As stated earlier, the appeal
serves before us with the leave of this
court. It is opposed by the Minister and the PCP. Mr McBride has
taken no part in the appeal.
In its notice of appeal, the HSF seeks
an order in the following terms:
‘
1
The appeal is upheld.
2
The order of the High Court dated 12 February 2019 is set aside and
replaced
with the following:
2.1
declaring unlawful and setting aside the preliminary decision taken
or recommendation
made by the Minister of Police not to renew the
appointment of Robert McBride as the Executive Director of the
Independent Police
Investigative Directorate (“IPID”);
2.2
declaring that Mr McBride’s tenure as the Executive Director of
IPID is renewed
for a five year period from 1 March 2019 to 28
February 2024.
3
The costs of the appeal (including the costs of two counsel) shall be
paid
by the third and fourth respondents, jointly and severally, the
one paying the other to be absolved.’
The
first hearing of the appeal
[29]
When we first heard this appeal on 6 November 2020, we were concerned
that we lacked important
information, potentially relevant in respect
of parties not before us, such as Mr McBride. We were informed, for
instance, that
while Mr McBride took no part in the appeal, he had
launched an application to review the decision taken by the PCP,
pursuant to
the order of Hughes J, not to extend his tenure. We had
no information concerning the state of play of that application. It
appeared
too that Mr McBride may have been appointed to another post
and, if that was so, that may have had a bearing on whether the
appeal
raised a live issue. We did not know whether the post of
executive director at IPID had been filled.
[30]
In order to be apprised of facts relevant to the matter, we postponed
the appeal and requested
the parties before us to facilitate the
obtaining of information as to the current position of Mr McBride. As
a result, Mr McBride
filed an affidavit.
[31]
In his affidavit, Mr McBride confirmed that he had been appointed as
the head of the Foreign
Branch of the State Security Agency, and that
he currently holds that position. His appointment commenced on 1 July
2020 and terminates
on 30 June 2023.
[32]
In respect of the application to review the PCP’s decision, he
reported that ‘[d]ue
to the challenging personal circumstances
I faced, I was unable to instruct my legal representatives to take
any further steps
in this review’. A new executive director of
IPID has now been appointed.
[33]
While Mr McBride stated that his ‘removal’ as the
executive director of IPID had
certain adverse financial implications
for him, he abided the decision in this appeal.

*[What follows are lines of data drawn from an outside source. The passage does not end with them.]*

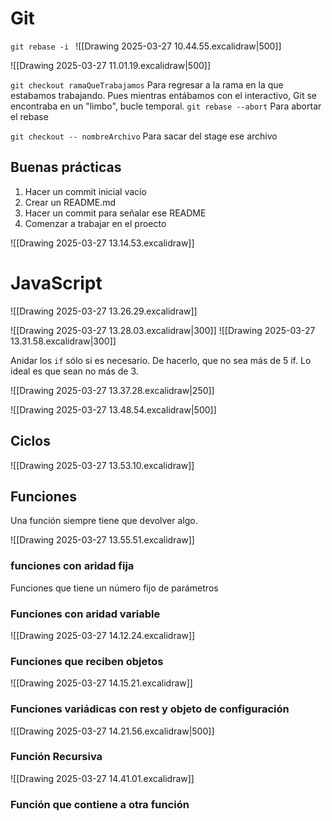 # Git

`git rebase -i `
![[Drawing 2025-03-27 10.44.55.excalidraw|500]]

![[Drawing 2025-03-27 11.01.19.excalidraw|500]]

`git checkout ramaQueTrabajamos` Para regresar a la rama en la que estabamos trabajando. Pues mientras entábamos con el interactivo, Git se encontraba en un "limbo", bucle temporal.
`git rebase --abort` Para abortar el rebase

`git checkout -- nombreArchivo` Para sacar del stage ese archivo 

## Buenas prácticas
1. Hacer un commit inicial vacío
2. Crear un README.md
3. Hacer un commit para señalar ese README
4. Comenzar a trabajar en el proecto

![[Drawing 2025-03-27 13.14.53.excalidraw]]

# JavaScript

![[Drawing 2025-03-27 13.26.29.excalidraw]]

![[Drawing 2025-03-27 13.28.03.excalidraw|300]]
![[Drawing 2025-03-27 13.31.58.excalidraw|300]]

Anidar los `if` sólo si es necesario. De hacerlo, que no sea más de 5 if. Lo ideal es que sean no más de 3.

![[Drawing 2025-03-27 13.37.28.excalidraw|250]]

![[Drawing 2025-03-27 13.48.54.excalidraw|500]]

## Ciclos

![[Drawing 2025-03-27 13.53.10.excalidraw]]

## Funciones

Una función siempre tiene que devolver algo.

![[Drawing 2025-03-27 13.55.51.excalidraw]]
### funciones con aridad fija
Funciones que tiene un número fijo de parámetros


### Funciones con aridad variable

![[Drawing 2025-03-27 14.12.24.excalidraw]]

### Funciones que reciben objetos

![[Drawing 2025-03-27 14.15.21.excalidraw]]

### Funciones variádicas con rest y objeto de configuración

![[Drawing 2025-03-27 14.21.56.excalidraw|500]]

### Función Recursiva

![[Drawing 2025-03-27 14.41.01.excalidraw]]

### Función que contiene a otra función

He made the point
that Hughes J’s
order was made with his ‘blessing and
agreement’. He stated:
‘
At
this stage, I seek to assure the Court that I will abide by the
decision reached by it and will extend myself in whatever manner
appropriate to ensure the effectiveness of its order. That said, at
this stage I am not able to offer a definitive answer to whether
I
would be prepared to return as Executive Head of IPID. My current
position as the Foreign Branch Head of the State Security Agency
is
one which requires certainty for its continuity and it would be
inimical to my duty to this role, to adopt any definitive position
for hypothetical propositions, especially if those propositions would
require me to jeopardise my employment and livelihood. This
would not
be fair on me or my current employer.’
[34]
It is evident that the outcome of the appeal could have a bearing on
two parties not before us
– Mr McBride who, we believe it is
fair to assume, will not be in a position to resume his duties as
executive director of
IPID if the appeal was to succeed, and who
abides our decision; and his successor as executive director of IPID,
who was never
cited as a party.
The
issues
[35]
During the course of the hearing, the number of issues requiring
decision grew from one to three.
We shall deal with the first two
together and then turn our attention to the issue we consider to be
central to this appeal.
The
absence of guidelines and the Minister’s ‘decision’
[36]
During the course of the hearing, counsel for the HSF raised for the
first time that the PCP’s
decision-making process was irregular
because of the absence of guidelines as to how its discretion was to
be exercised. Although
he assured us that he had raised this point in
the court below, it was not raised in the HSF’s affidavit in
support of its
application for admission as an amicus, or in any
other papers. It does not warrant a mention in the three sets of
heads of argument
filed by the HSF.
[37]
This is a factual issue that had to have been raised on the papers.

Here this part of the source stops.